As I’ve complained before, I loathe shopping. I somehow got tricked into entering a department store by my family because someone needed something and we were having a “family day,” and it obviously wasn’t my turn to choose the day’s activities. Ugh.
We entered the store through the women’s clothing section and I seriously felt like a four-year-old being dragged through a “grown-up” store. All I really wanted was to take a nap.
I was just about to crumple to the floor and throw a proper tantrum when I spotted The Skirt. I metamorphosized from a bratty four-year-old to an Academy Award winning Actress (Actor? Whatever.) in an L.A. minute. I could almost hear people shouting, “Who are you wearing?”

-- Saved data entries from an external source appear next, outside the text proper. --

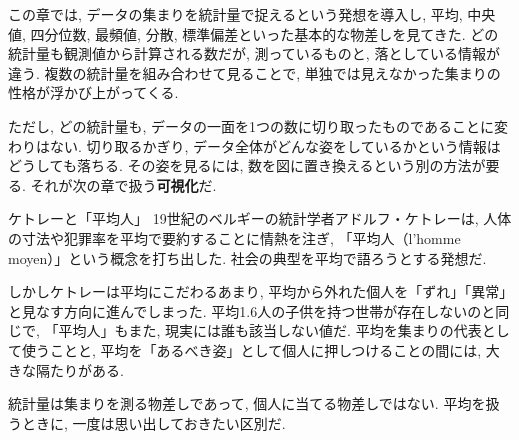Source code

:     この章では, データの集まりを統計量で捉えるという発想を導入し, 平均, 中央値, 四分位数, 最頻値, 分散, 標準偏差といった基本的な物差しを見てきた.
    どの統計量も観測値から計算される数だが, 測っているものと, 落としている情報が違う.
    複数の統計量を組み合わせて見ることで, 単独では見えなかった集まりの性格が浮かび上がってくる.

    ただし, どの統計量も, データの一面を1つの数に切り取ったものであることに変わりはない.
    切り取るかぎり, データ全体がどんな姿をしているかという情報はどうしても落ちる.
    その姿を見るには, 数を図に置き換えるという別の方法が要る.
    それが次の章で扱う\textbf{可視化}だ.

  \begin{mybox}{ケトレーと「平均人」}
    19世紀のベルギーの統計学者アドルフ・ケトレーは, 人体の寸法や犯罪率を平均で要約することに情熱を注ぎ, 「平均人（l'homme moyen）」という概念を打ち出した.\footnotemark
    社会の典型を平均で語ろうとする発想だ.

    しかしケトレーは平均にこだわるあまり, 平均から外れた個人を「ずれ」「異常」と見なす方向に進んでしまった.
    平均1.6人の子供を持つ世帯が存在しないのと同じで, 「平均人」もまた, 現実には誰も該当しない値だ.
    平均を集まりの代表として使うことと, 平均を「あるべき姿」として個人に押しつけることの間には, 大きな隔たりがある.

    統計量は集まりを測る物差しであって, 個人に当てる物差しではない.
    平均を扱うときに, 一度は思い出しておきたい区別だ.
  \end{mybox}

I told my family to run along to get whatever whomever needed what, and my people would call their people when I was ready to exit, stage right.
I took the skirt off the rack and put it back at least five times. It was unnecessary. It was on sale! I’d never have an occasion to wear a skirt like that. But I could make one up! Why bother trying it on? It fit perfectly and made me look, dare I say, svelte? Need I say more? I don’t think so.
The saleswoman talked me into buying a rather matronly top to wear with it. It was on sale. It was okay. It worked. But the first time I wore it I was shedding sequins faster than a drag queen running the 50-yard dash.
I was excited when we received two wedding invitations because I’d get to wear the skirt to both since no one from the first wedding would be at the second one, and, of course, I was happy for the brides and grooms blah, blah, blah.
The first wedding took place at the Blackstone Hotel in Chicago, where Richard’s and my parents were married. My brother Paul’s Bar Mitzvah party had been there, as well.
As the photographer placed our family into the most unnatural poses in the history of all of photography, my parents began to wonder where the busload of kids was that should have already arrived.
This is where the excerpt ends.